Exercise instructions
Filter the data for lines with the word "busy" and copy those lines.

Entries supplied
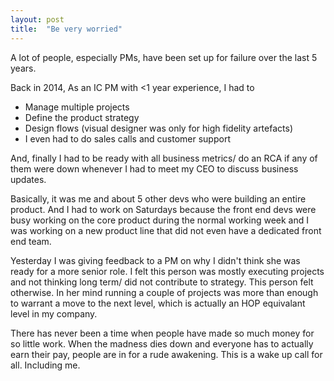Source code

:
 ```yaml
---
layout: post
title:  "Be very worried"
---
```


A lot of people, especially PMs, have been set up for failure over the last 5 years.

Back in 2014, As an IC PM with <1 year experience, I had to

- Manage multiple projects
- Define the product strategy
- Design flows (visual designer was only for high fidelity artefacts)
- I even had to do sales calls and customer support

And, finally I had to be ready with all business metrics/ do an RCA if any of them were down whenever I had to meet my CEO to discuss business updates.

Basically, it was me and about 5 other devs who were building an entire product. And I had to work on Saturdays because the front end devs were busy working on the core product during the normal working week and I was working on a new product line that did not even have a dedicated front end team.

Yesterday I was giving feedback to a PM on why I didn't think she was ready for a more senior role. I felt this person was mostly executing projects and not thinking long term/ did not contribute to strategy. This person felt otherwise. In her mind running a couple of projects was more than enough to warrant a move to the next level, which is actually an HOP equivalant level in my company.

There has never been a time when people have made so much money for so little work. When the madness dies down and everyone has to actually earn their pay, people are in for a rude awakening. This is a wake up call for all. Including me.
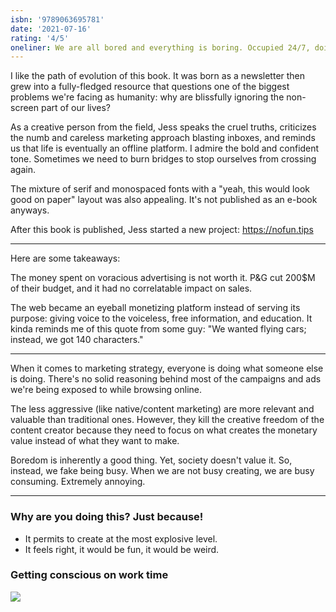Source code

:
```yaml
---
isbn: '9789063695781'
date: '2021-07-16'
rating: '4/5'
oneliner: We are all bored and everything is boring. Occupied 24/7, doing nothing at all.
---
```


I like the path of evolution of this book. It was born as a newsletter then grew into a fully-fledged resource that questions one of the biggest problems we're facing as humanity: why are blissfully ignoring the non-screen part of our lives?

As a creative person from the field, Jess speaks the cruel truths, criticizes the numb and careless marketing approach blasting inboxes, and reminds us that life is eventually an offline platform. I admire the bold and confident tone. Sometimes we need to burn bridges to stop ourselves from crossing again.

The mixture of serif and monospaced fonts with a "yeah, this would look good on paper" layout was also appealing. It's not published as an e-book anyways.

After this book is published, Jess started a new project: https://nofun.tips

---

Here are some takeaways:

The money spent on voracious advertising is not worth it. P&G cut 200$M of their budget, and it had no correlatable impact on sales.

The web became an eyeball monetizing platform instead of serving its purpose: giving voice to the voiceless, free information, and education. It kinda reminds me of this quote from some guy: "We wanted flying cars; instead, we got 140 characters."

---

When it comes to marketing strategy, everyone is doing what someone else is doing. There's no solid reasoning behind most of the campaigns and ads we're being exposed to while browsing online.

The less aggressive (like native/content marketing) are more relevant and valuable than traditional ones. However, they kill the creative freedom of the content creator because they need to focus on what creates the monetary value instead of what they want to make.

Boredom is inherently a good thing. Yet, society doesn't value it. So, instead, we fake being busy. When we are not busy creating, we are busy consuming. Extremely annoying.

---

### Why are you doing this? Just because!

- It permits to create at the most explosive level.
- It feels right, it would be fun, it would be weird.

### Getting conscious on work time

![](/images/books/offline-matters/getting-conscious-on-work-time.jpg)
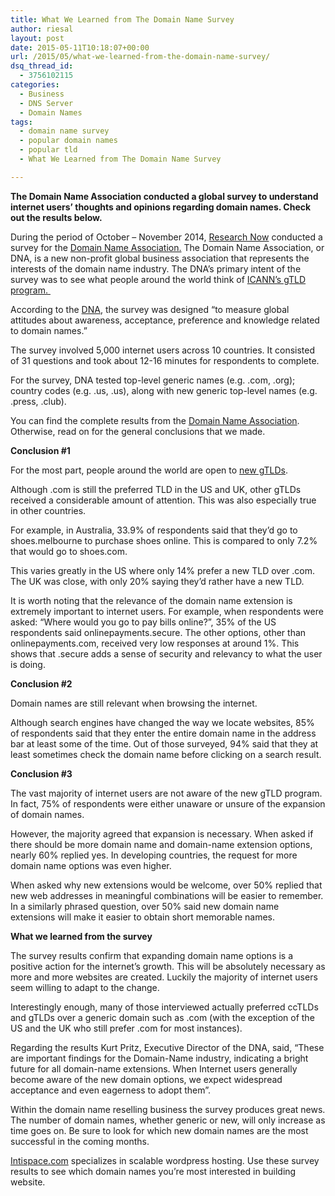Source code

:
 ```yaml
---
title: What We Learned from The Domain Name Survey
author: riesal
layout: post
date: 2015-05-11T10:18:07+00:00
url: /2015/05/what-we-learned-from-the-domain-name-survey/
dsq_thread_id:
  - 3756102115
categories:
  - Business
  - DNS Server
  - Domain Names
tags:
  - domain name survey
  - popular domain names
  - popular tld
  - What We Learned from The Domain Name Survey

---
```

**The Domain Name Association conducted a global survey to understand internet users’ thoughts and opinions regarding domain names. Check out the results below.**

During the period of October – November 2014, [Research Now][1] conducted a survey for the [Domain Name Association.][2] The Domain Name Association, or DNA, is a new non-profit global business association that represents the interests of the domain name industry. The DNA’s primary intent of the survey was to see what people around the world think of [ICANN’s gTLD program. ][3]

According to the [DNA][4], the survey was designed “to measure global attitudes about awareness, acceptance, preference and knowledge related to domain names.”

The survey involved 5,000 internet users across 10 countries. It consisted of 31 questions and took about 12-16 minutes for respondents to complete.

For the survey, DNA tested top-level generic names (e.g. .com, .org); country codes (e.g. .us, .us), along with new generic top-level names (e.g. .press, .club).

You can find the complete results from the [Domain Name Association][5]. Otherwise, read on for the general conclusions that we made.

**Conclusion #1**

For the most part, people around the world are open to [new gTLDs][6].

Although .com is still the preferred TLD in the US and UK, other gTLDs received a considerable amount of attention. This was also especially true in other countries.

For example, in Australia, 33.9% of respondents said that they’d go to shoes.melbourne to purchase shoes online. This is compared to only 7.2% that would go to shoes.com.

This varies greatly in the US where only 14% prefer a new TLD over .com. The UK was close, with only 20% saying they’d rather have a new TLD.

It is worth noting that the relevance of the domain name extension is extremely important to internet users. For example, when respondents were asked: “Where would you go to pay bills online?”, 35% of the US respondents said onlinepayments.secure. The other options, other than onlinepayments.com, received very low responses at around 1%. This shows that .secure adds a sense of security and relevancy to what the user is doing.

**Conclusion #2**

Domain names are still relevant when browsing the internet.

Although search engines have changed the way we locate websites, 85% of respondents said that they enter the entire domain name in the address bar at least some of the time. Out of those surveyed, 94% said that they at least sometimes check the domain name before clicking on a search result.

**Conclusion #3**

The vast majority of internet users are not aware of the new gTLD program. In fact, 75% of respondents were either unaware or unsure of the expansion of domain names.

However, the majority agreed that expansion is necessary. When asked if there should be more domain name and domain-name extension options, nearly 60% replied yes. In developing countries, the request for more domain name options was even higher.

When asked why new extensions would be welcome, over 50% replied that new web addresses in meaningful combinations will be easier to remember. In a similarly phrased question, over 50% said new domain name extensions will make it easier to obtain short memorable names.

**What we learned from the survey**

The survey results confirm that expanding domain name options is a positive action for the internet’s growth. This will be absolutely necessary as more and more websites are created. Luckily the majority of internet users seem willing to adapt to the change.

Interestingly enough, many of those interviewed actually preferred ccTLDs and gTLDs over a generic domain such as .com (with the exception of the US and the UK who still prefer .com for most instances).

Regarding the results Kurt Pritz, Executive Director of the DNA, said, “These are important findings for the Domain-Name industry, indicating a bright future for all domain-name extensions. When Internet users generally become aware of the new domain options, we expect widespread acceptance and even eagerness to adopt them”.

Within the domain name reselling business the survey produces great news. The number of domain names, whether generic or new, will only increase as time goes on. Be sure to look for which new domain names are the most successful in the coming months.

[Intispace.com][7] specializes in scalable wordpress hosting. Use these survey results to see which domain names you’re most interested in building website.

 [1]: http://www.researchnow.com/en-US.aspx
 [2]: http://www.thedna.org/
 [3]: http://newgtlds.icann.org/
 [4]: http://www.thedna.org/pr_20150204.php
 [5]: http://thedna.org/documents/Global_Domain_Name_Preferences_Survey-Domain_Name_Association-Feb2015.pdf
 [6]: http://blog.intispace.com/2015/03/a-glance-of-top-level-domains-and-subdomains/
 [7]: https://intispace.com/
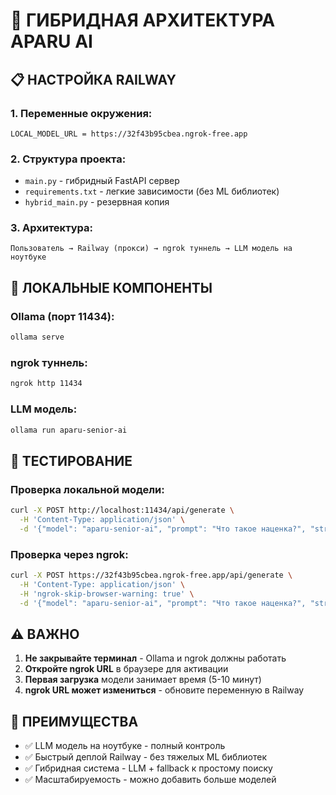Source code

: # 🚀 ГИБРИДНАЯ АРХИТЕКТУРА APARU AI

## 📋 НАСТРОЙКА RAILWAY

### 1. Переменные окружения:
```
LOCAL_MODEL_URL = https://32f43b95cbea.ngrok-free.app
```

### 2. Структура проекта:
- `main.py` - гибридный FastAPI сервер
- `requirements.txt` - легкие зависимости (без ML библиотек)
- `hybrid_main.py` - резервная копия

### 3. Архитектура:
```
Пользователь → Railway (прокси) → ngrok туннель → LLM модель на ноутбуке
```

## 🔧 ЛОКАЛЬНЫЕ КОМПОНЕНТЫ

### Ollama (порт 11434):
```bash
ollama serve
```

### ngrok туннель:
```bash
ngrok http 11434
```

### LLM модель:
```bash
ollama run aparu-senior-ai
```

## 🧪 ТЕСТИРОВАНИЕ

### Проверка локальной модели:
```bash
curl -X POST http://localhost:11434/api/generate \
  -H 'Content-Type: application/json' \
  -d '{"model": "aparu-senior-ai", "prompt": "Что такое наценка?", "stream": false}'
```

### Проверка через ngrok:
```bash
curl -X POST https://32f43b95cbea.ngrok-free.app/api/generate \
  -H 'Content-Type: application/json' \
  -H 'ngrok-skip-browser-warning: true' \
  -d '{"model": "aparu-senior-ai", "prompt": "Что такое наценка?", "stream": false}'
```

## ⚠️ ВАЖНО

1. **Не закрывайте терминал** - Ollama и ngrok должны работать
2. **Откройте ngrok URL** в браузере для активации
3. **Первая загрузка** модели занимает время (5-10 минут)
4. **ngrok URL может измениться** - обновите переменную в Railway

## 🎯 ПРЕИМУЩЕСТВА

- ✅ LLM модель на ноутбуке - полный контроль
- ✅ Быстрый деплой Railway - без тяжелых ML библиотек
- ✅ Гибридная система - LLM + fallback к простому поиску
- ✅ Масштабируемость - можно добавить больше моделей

Exercise output
Basically, it was me and about 5 other devs who were building an entire product. And I had to work on Saturdays because the front end devs were busy working on the core product during the normal working week and I was working on a new product line that did not even have a dedicated front end team.
Boredom is inherently a good thing. Yet, society doesn't value it. So, instead, we fake being busy. When we are not busy creating, we are busy consuming. Extremely annoying.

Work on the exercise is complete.